# 170: BOOK OF THE WEEK — 100 Million Hair Ties and a Vodka Tonic (Part II)
Story behind the Book Choice
Last week, I started discussing Sophie Trelles-Tvede’s book about the founding and expansion of invisibobbles but I did not get through with the reading (Part I). That is obviously why I have to do my remaining homework today. And I am really glad I took more time for reading in peace and with joy instead of simply rushing through the book just to get it done for the blog. No, books deserve time and I enjoyed it so much to read a founder story from Europe this time. Trelles-Tvede and her co-founder Felix Haffa did a remarkable job in scaling the company within such a short time and at such a young age (she was 19 when they started in 2012).
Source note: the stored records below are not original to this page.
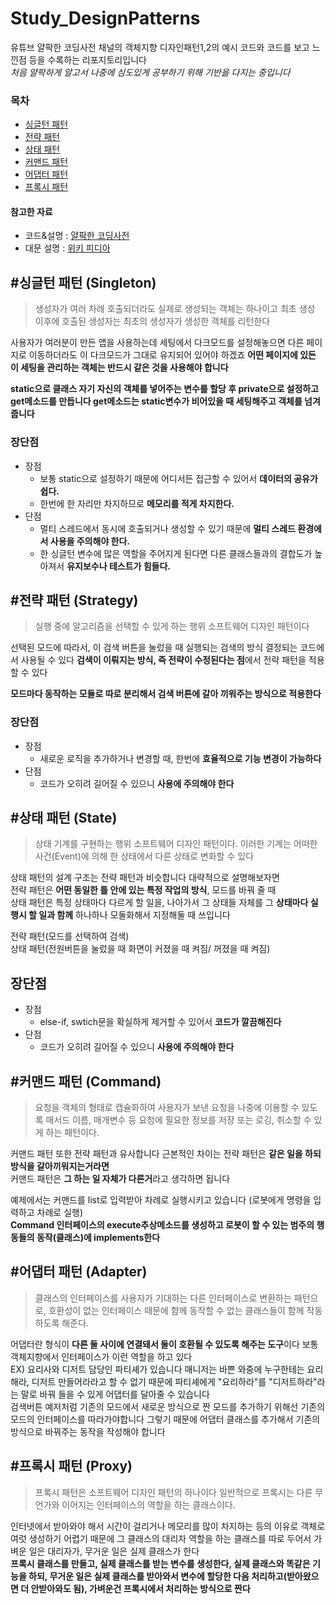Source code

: # Study_DesignPatterns
 유튜브 얄팍한 코딩사전 채널의 객체지향 디자인패턴1,2의 예시 코드와 코드를 보고 느낀점 등을 수록하는 리포지토리입니다  
 *처음 얄팍하게 알고서 나중에 심도있게 공부하기 위해 기반을 다지는 중입니다*
 
### 목차
+ [싱글턴 패턴](#싱글턴-패턴-singleton)
+ [전략 패턴](#전략-패턴-strategy)
+ [상태 패턴](#상태-패턴-state)
+ [커맨드 패턴](#커맨드-패턴-command)
+ [어댑터 패턴](#어댑터-패턴-adapter)
+ [프록시 패턴](#프록시-패턴-proxy)

#### 참고한 자료
 + 코드&설명 : [얄팍한 코딩사전](https://www.youtube.com/c/%EC%96%84%ED%8C%8D%ED%95%9C%EC%BD%94%EB%94%A9%EC%82%AC%EC%A0%84)
 + 대문 설명 : [위키 피디아](https://ko.wikipedia.org/)
 
 

## #싱글턴 패턴 (Singleton)
> 생성자가 여러 차례 호출되더라도 실제로 생성되는 객체는 하나이고 최초 생성 이후에 호출된 생성자는 최초의 생성자가 생성한 객체를 리턴한다
  
사용자가 여러분이 만든 앱을 사용하는데 세팅에서 다크모드를 설정해놓으면 다른 페이지로 이동하더라도 이 다크모드가 그대로 유지되어 있어야 하겠죠 **어떤 페이지에 있든 이 세팅을 관리하는 객체는 반드시 같은 것을 사용해야 합니다**

**static으로 클래스 자기 자신의 객체를 넣어주는 변수를 할당 후 private으로 설정하고 get메소드를 만듭니다
get메소드는 static변수가 비어있을 때 세팅해주고 객체를 넘겨줍니다**

### 장단점
* 장점
  + 보통 static으로 설정하기 때문에 어디서든 접근할 수 있어서 **데이터의 공유가 쉽다.** 
  + 한번에 한 자리만 차지하므로 **메모리를 적게 차지한다.**
* 단점
  + 멀티 스레드에서 동시에 호출되거나 생성할 수 있기 때문에 **멀티 스레드 환경에서 사용을 주의해야 한다.** 
  + 한 싱글턴 변수에 많은 역할을 주어지게 된다면 다른 클래스들과의 결합도가 높아져서 **유지보수나 테스트가 힘들다.**



## #전략 패턴 (Strategy)
> 실행 중에 알고리즘을 선택할 수 있게 하는 행위 소프트웨어 디자인 패턴이다

선택된 모드에 따라서, 이 검색 버튼을 눌렀을 때 실행되는 검색의 방식 결정되는 코드에서 사용될 수 있다
**검색이 이뤄지는 방식, 즉 전략이 수정된다는 점**에서 전략 패턴을 적용할 수 있다

**모드마다 동작하는 모듈로 따로 분리해서 검색 버튼에 갈아 끼워주는 방식으로 적용한다**

### 장단점
* 장점
  + 새로운 로직을 추가하거나 변경할 때, 한번에 **효율적으로 기능 변경이 가능하다**
* 단점
  + 코드가 오히려 길어질 수 있으니 **사용에 주의해야 한다**
 
 
 ## #상태 패턴 (State)
>  상태 기계를 구현하는 행위 소프트웨어 디자인 패턴이다. 이러한 기계는 어떠한 사건(Event)에 의해 한 상태에서 다른 상태로 변화할 수 있다

상태 패턴의 설계 구조는 전략 패턴과 비슷합니다 대략적으로 설명해보자면  
전략 패턴은 **어떤 동일한 틀 안에 있는 특정 작업의 방식**, 모드를 바꿔 줄 때  
상태 패턴은 특정 상태마다 다르게 할 일을, 나아가서 그 상태들 자체를 그 **상태마다 실행시 할 일과 함께** 하나하나 모둘화해서 지정해둘 때 쓰입니다  
  
전략 패턴(모드를 선택하여 검색)  
상태 패턴(전원버튼을 눌렀을 때 화면이 커졌을 때 켜짐/ 꺼졌을 때 켜짐)  

## 장단점
* 장점
  + else-if, swtich문을 확실하게 제거할 수 있어서 **코드가 깔끔해진다**
* 단점
  + 코드가 오히려 길어질 수 있으니 **사용에 주의해야 한다**


## #커맨드 패턴 (Command)
> 요청을 객체의 형태로 캡슐화하여 사용자가 보낸 요청을 나중에 이용할 수 있도록 매서드 이름, 매개변수 등 요청에 필요한 정보를 저장 또는 로깅, 취소할 수 있게 하는 패턴이다.
   
커맨드 패턴 또한 전략 패턴과 유사합니다 근본적인 차이는 전략 패턴은 **같은 일을 하되 방식을 갈아끼워지는거라면**  
커맨드 패턴은 **그 하는 일 자체가 다른거**라고 생각하면 됩니다  
  
예제에서는 커맨드를 list로 입력받아 차례로 실행시키고 있습니다 (로봇에게 명령을 입력하고 차례로 실행)  
**Command 인터페이스의 execute추상메소드를 생성하고 로봇이 할 수 있는 범주의 행동들의 동작(클래스)에 implements한다**

## #어댑터 패턴 (Adapter)
> 클래스의 인터페이스를 사용자가 기대하는 다른 인터페이스로 변환하는 패턴으로, 호환성이 없는 인터페이스 때문에 함께 동작할 수 없는 클래스들이 함께 작동하도록 해준다.

어댑터란 형식이 **다른 둘 사이에 연결돼서 둘이 호환될 수 있도록 해주는 도구**이다 보통 객체지향에서 인터페이스가 이런 역할을 하고 있다  
<span style="background-color: #f6f8fa"> EX) 요리사와 디저트 담당인 파티셰가 있습니다 매니저는 바쁜 와중에 누구한테는 요리해라, 디저트 만들어라라고 할 수 없기 때문에 파티셰에게 "요리하라"를 "디저트하라"라는 말로 바꿔 들을 수 있게 어댑터를 달아줄 수 있습니다 </span>  
검색버튼 예저처럼 기존의 모드에서 새로운 방식으로 짠 모드를 추가하기 위해선 기존의 모드의 인터페이스를 따라가야합니다 그렇기 때문에 어댑터 클래스를 추가해서 기존의 방식으로 바꿔주는 동작을 작성해야 합니다

## #프록시 패턴 (Proxy)
> 프록시 패턴은 소프트웨어 디자인 패턴의 하나이다 일반적으로 프록시는 다른 무언가와 이어지는 인터페이스의 역할을 하는 클래스이다. 

인터넷에서 받아와야 해서 시간이 걸리거나 메모리를 많이 차지하는 등의 이유로 객체로 여럿 생성하기 어렵기 때문에 그 클래스의 대리자 역할을 하는 클래스를 따로 두어서 가벼운 일은 대리자가, 무거운 일은 실제 클래스가 한다  
**프록시 클래스를 만들고, 실제 클래스를 받는 변수를 생성한다, 실제 클래스와 똑같은 기능을 하되, 무거운 일은 실제 클래스를 받아와서 변수에 할당한 다음 처리하고(받아왔으면 더 안받아와도 됨), 가벼운건 프록시에서 처리하는 방식으로 짠다**
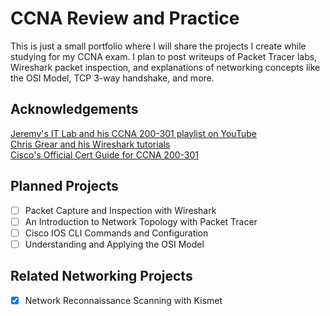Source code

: # CCNA Review and Practice
This is just a small portfolio where I will share the projects I create while studying for my CCNA exam. I plan to post writeups of Packet Tracer labs, Wireshark packet inspection, and explanations of networking concepts like the OSI Model, TCP 3-way handshake, and more.

## Acknowledgements
[Jeremy's IT Lab and his CCNA 200-301 playlist on YouTube](https://www.youtube.com/watch?v=H8W9oMNSuwo&list=PLxbwE86jKRgMpuZuLBivzlM8s2Dk5lXBQ)   
[Chris Grear and his Wireshark tutorials](https://www.youtube.com/c/ChrisGreer)   
[Cisco's Official Cert Guide for CCNA 200-301](https://www.ciscopress.com/store/ccna-200-301-official-cert-guide-library-9781587147142)

## Planned Projects

- [ ] Packet Capture and Inspection with Wireshark
- [ ] An Introduction to Network Topology with Packet Tracer
- [ ] Cisco IOS CLI Commands and Configuration
- [ ] Understanding and Applying the OSI Model

## Related Networking Projects

- [x] Network Reconnaissance Scanning with Kismet
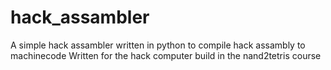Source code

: # hack_assambler
A simple hack assambler written in python to compile hack assambly to machinecode
Written for the hack computer build in the nand2tetris course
So, let me continue with my discussion of two more passages that I found quite striking.
2. Orange Fish
Trelles-Tvede is talking about her final months in university here. Because of her fierce focus on the business, she did not live like most of her peers. As she is sharing in this passage, this was not a big deal for her. To her, being the “orange fish” is what matters, especially if you want to be an entrepreneur. I think, the next two sentences are even more revealing concerning this issue of swimming against the current — or at least sticking out of the swarm:
“Being innovative or quirky is much more difficult, but at the same time, I think it’s much more rewarding. I never felt like I was missing out on anything.” (Trelles-Tvede 81)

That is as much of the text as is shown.